*REQUIRED WORK*:
Examine the data below and state how many lines contain "computer", offering no other words.

··· DATASET RECORDS

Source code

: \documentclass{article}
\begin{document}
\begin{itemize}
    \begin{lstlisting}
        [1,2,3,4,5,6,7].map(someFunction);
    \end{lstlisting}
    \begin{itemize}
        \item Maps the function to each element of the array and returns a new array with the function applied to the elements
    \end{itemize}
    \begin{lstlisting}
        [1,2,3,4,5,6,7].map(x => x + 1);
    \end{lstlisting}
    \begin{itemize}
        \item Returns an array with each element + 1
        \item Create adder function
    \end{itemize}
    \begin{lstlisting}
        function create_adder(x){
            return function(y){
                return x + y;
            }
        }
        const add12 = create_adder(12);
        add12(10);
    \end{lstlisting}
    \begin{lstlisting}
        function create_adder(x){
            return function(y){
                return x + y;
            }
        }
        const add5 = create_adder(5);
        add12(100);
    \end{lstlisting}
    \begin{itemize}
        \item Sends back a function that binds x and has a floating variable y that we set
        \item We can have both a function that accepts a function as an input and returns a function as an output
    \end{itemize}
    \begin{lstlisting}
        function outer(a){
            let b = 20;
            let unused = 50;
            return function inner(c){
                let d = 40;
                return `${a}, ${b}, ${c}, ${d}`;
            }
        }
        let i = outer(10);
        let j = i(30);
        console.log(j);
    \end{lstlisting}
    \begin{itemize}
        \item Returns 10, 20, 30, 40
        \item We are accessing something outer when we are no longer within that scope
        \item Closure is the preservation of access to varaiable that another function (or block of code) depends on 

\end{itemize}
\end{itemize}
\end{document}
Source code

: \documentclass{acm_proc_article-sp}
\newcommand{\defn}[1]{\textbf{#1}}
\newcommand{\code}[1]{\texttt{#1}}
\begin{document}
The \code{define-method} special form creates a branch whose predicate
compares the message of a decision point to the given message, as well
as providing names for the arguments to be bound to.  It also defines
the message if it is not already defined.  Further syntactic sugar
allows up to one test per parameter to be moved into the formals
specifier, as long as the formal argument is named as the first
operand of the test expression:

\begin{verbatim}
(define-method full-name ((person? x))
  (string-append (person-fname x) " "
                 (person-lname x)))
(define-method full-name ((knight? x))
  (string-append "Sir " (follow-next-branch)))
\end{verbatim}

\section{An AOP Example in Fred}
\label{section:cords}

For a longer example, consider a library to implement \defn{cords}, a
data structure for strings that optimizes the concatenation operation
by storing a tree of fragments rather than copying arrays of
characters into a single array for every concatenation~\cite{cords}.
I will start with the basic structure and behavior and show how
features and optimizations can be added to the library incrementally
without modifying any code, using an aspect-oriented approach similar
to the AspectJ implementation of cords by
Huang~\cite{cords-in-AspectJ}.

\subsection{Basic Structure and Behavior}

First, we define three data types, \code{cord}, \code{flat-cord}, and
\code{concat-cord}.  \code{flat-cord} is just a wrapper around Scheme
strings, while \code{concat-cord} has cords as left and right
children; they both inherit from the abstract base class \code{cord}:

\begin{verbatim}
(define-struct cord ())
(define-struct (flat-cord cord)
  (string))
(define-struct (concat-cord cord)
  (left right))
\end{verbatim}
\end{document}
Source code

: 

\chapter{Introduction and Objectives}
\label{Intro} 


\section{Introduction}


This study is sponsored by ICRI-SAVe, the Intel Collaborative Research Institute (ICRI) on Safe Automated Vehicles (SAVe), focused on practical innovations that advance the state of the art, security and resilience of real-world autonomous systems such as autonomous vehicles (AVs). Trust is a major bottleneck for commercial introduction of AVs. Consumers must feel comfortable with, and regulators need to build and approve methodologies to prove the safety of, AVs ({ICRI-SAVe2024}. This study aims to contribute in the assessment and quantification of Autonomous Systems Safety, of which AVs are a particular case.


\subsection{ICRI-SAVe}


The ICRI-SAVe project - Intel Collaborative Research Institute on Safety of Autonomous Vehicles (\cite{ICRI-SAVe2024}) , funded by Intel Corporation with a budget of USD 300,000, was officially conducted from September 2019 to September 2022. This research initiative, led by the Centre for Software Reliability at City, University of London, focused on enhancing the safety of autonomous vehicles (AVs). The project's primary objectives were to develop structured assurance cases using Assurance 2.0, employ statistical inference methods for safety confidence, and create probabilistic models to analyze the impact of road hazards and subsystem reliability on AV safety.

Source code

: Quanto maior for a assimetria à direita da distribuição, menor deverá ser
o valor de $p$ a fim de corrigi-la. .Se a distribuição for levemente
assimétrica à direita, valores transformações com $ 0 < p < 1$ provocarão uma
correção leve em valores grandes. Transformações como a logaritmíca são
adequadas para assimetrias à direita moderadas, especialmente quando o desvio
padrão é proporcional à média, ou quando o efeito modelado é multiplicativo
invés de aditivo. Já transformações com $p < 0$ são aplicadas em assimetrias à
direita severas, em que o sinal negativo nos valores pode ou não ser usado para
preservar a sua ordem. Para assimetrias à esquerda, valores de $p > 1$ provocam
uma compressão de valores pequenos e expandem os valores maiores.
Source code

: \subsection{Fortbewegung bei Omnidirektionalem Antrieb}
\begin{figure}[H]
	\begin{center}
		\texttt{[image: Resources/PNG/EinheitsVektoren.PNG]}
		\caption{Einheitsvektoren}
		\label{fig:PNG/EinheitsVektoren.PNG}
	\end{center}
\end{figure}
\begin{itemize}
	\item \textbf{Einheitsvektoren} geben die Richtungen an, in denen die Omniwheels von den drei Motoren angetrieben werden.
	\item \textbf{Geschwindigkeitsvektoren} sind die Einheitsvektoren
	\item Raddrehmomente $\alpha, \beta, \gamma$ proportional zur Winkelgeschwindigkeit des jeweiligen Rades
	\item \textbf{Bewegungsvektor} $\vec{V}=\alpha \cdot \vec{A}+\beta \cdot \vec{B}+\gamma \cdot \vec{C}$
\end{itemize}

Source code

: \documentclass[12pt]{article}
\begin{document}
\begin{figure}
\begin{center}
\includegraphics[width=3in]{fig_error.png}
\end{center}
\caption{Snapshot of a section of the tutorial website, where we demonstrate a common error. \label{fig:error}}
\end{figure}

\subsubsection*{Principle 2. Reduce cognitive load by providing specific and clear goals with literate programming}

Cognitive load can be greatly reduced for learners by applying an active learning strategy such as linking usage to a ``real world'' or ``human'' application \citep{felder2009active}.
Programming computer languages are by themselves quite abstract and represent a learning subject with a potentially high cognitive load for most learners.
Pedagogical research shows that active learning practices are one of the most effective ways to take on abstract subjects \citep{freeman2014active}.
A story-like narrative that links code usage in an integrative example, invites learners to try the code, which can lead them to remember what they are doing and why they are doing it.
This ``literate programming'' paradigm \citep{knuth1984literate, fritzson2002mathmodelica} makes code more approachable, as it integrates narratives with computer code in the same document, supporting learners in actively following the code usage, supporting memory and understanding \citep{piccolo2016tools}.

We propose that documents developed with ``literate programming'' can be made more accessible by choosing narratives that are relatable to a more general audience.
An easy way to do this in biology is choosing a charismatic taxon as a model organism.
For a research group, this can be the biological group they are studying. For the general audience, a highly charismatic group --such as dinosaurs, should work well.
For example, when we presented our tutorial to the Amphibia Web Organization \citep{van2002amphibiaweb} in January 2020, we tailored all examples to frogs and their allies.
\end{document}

······

*ANSWER TO THE PROBLEM*:
2